Little 3-year-old Brielle Price may be cute and huggable but she even needs to understand that her daddy, Ronnie Price, may not have the legs for a piggyback ride anytime soon.
And rookie Damian Lillard will likely notice his brand new NBA 2K13 once he unwinds at home but just like last time, choose a nice ice bath over video games.
Two-a-days. They can be basketball's version of boot camp and tax the body and mind, especially for a team like the Blazers.
"This is definitely the hardest camp I've ever been in since I've been in the NBA," said Matthews, a veteran entering his fourth NBA season. "They're grueling."
Throughout the NBA, teams are concluding the first week of training camps.
The Blazers started camp on Tuesday with two sessions a day and continued the trend through Thursday.
On Friday, the team practiced through one three-hour workout, a precisely segmented session that concluded with a 40-minute controlled scrimmage near the end. But like other days, conditioning also played a major factor.
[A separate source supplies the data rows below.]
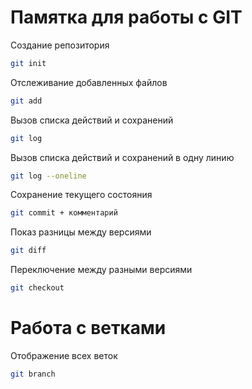 # Памятка для работы с GIT

Создание репозитория
```sh
git init
```

Отслеживание добавленных файлов
```sh
git add
```

Вызов списка действий и сохранений
```sh
git log
```

Вызов списка действий и сохранений в одну линию
```sh
git log --oneline
```

Сохранение текущего состояния
```sh
git commit + комментарий
```

Показ разницы между версиями
```sh
git diff
```

Переключение между разными версиями 
```sh
git checkout
```
# Работа с ветками

Отображение всех веток
```sh
git branch
```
"It's more of a mental thing than a physical thing, because you have to wake yourself every morning and convince yourself to go in and work hard," Price said. "Then come back in the afternoon, and it's a mental battle again. It's more of a mind over matter thing. Once you get through this part of the season, it really prepares you for the first game of the season and for the first month of the season, for sure."
However, veteran rosters like the Blazers' season-opening opponent, the Lakers with their point guard pushing 40 and the face of the franchise already 16 years and several knee replacements into his career, are not drained nearly as much as the guys in Tualatin.
You don't make Steve Nash and Kobe Bryant run suicides.
You do, however, push and extend your roster full of young players and spend time teaching when you're Terry Stotts.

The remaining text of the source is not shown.